--- START ---

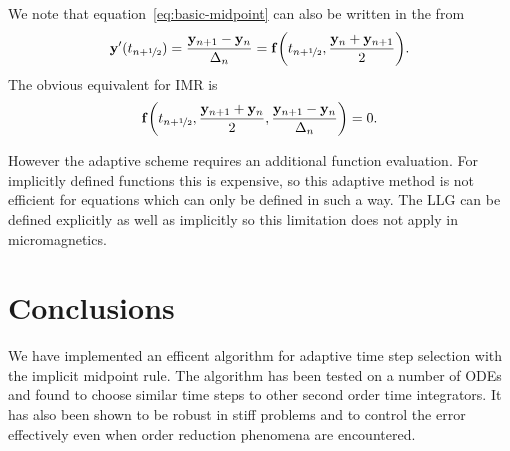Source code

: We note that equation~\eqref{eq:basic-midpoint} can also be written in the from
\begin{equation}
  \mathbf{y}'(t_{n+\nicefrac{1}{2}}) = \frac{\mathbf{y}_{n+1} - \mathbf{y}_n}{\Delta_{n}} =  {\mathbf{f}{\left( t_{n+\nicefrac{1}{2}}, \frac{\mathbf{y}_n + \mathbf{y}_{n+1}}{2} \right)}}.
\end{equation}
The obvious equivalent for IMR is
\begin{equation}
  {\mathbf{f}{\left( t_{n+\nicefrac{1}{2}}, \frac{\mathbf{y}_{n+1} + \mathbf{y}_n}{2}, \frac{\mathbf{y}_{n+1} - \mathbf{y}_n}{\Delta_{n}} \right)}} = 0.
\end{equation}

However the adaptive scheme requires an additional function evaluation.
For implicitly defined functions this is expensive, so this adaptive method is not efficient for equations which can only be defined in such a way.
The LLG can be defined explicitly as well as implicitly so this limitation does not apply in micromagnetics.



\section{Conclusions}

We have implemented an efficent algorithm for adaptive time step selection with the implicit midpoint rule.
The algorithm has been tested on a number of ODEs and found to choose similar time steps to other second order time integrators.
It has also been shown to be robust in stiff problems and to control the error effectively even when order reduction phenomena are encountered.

--- END ---
--- START ---

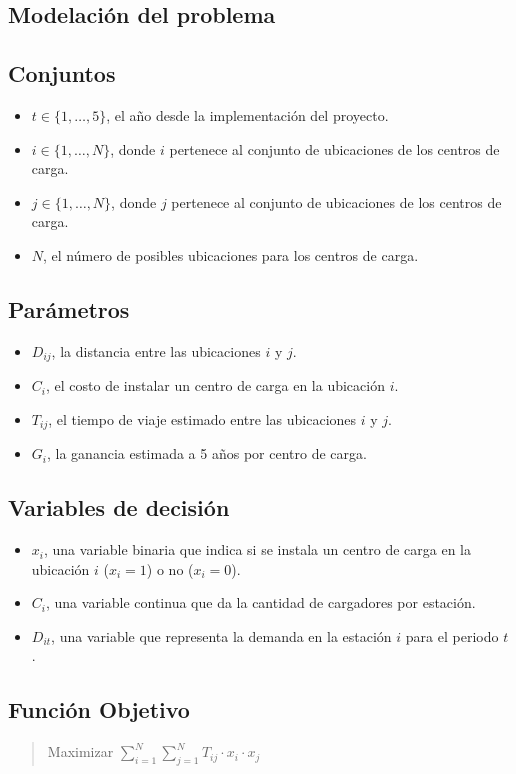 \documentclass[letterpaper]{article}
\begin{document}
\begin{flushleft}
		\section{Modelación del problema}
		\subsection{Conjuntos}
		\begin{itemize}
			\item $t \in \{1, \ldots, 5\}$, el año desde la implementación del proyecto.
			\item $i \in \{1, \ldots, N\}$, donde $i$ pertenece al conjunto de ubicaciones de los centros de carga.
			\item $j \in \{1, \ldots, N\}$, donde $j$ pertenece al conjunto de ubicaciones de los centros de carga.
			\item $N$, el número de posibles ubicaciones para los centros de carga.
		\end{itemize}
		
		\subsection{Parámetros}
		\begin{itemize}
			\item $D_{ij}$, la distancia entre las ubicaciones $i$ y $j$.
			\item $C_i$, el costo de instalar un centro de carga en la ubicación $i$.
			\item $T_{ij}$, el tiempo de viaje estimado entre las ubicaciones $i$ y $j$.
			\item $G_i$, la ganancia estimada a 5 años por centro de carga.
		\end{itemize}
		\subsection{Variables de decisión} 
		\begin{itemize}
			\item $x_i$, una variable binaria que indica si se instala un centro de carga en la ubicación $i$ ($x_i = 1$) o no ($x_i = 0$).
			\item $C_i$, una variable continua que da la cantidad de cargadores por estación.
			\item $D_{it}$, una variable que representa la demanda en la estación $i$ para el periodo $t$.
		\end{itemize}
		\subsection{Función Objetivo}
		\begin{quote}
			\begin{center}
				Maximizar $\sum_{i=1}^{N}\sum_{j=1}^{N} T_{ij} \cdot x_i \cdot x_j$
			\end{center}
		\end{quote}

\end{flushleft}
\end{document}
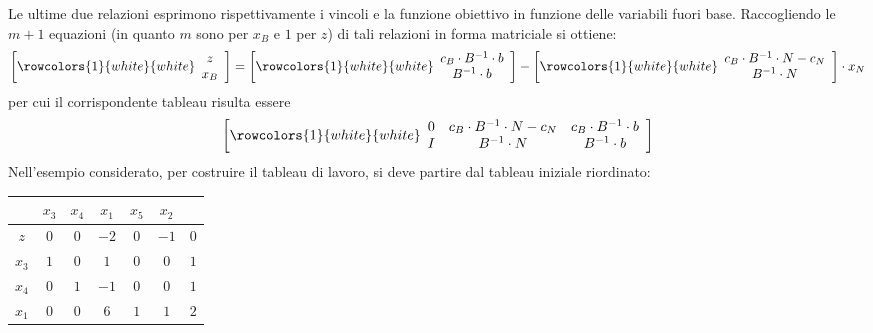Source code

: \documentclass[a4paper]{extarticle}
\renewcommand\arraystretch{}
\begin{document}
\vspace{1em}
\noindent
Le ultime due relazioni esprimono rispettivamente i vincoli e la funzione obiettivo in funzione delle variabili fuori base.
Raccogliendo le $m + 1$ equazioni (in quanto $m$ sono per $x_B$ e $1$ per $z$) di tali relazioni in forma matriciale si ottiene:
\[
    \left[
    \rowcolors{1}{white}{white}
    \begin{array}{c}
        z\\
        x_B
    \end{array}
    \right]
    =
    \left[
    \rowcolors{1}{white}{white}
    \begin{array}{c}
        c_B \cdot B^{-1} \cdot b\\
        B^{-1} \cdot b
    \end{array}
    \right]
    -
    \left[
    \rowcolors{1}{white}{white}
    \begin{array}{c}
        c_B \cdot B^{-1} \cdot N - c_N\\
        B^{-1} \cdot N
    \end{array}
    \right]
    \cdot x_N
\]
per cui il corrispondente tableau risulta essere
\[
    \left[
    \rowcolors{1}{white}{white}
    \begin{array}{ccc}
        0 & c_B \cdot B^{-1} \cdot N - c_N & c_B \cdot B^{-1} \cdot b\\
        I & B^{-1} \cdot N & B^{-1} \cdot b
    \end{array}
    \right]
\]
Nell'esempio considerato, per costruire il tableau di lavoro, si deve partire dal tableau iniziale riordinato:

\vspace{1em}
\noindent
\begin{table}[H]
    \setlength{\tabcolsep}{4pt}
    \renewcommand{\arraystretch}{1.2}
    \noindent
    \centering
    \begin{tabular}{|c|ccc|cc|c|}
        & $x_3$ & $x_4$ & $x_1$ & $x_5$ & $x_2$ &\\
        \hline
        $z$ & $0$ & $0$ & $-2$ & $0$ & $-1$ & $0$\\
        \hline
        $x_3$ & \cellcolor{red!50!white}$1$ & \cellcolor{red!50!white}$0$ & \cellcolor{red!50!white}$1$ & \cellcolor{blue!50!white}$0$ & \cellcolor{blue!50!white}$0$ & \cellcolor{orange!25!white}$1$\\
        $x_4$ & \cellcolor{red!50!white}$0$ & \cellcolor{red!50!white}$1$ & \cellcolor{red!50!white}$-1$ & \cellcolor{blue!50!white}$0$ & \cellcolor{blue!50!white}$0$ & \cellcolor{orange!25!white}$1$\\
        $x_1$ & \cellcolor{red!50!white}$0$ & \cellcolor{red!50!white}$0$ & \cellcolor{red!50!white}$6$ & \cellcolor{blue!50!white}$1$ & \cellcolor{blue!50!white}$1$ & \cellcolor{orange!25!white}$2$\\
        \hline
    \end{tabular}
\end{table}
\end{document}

--- END ---
--- START ---

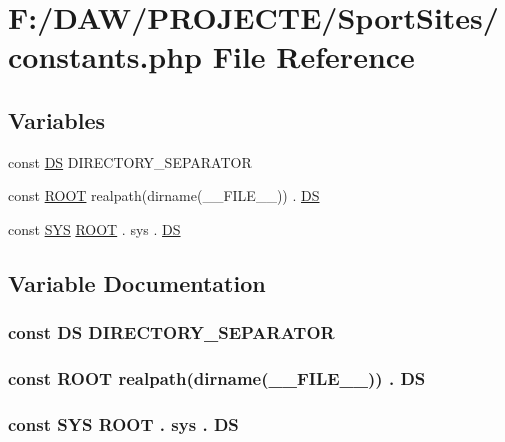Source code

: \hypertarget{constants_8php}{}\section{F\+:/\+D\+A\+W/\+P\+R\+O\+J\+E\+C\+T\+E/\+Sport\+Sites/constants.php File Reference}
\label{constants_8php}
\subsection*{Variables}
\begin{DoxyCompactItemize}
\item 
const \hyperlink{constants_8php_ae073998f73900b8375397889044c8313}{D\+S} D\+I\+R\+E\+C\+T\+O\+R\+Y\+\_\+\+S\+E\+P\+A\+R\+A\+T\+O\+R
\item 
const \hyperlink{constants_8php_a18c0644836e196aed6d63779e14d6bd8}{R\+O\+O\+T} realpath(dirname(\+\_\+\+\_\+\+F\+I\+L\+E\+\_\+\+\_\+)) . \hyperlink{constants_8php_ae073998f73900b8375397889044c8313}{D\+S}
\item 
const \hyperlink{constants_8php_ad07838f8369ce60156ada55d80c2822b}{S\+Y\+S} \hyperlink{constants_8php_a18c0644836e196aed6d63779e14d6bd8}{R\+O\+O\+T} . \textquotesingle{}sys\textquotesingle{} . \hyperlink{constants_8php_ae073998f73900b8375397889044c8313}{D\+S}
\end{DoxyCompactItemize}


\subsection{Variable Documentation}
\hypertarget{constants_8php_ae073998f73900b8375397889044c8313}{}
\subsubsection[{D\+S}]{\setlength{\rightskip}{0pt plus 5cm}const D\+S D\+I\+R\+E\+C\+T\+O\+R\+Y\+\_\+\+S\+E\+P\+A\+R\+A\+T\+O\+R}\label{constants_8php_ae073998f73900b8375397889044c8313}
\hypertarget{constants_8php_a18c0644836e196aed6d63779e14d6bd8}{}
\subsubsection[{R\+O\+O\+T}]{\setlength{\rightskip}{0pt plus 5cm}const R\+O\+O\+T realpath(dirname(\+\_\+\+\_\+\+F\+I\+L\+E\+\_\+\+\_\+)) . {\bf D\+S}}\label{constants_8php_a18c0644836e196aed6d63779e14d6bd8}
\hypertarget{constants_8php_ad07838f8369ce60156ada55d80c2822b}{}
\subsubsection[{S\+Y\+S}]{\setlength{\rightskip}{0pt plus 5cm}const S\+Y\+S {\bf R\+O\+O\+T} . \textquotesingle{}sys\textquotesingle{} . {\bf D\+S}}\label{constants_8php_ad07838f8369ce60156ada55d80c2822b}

--- END ---

• [PROBLEM STATEMENT] The answer is the lines above between the line holding "The obvious equivalent for IMR is" and the line holding "It has also", inclusive, each written out exactly, and no others.

• [EXPECTED ANSWER]
The obvious equivalent for IMR is
\begin{equation}
  {\mathbf{f}{\left( t_{n+\nicefrac{1}{2}}, \frac{\mathbf{y}_{n+1} + \mathbf{y}_n}{2}, \frac{\mathbf{y}_{n+1} - \mathbf{y}_n}{\Delta_{n}} \right)}} = 0.
\end{equation}

However the adaptive scheme requires an additional function evaluation.
For implicitly defined functions this is expensive, so this adaptive method is not efficient for equations which can only be defined in such a way.
The LLG can be defined explicitly as well as implicitly so this limitation does not apply in micromagnetics.



\section{Conclusions}

We have implemented an efficent algorithm for adaptive time step selection with the implicit midpoint rule.
The algorithm has been tested on a number of ODEs and found to choose similar time steps to other second order time integrators.
It has also been shown to be robust in stiff problems and to control the error effectively even when order reduction phenomena are encountered.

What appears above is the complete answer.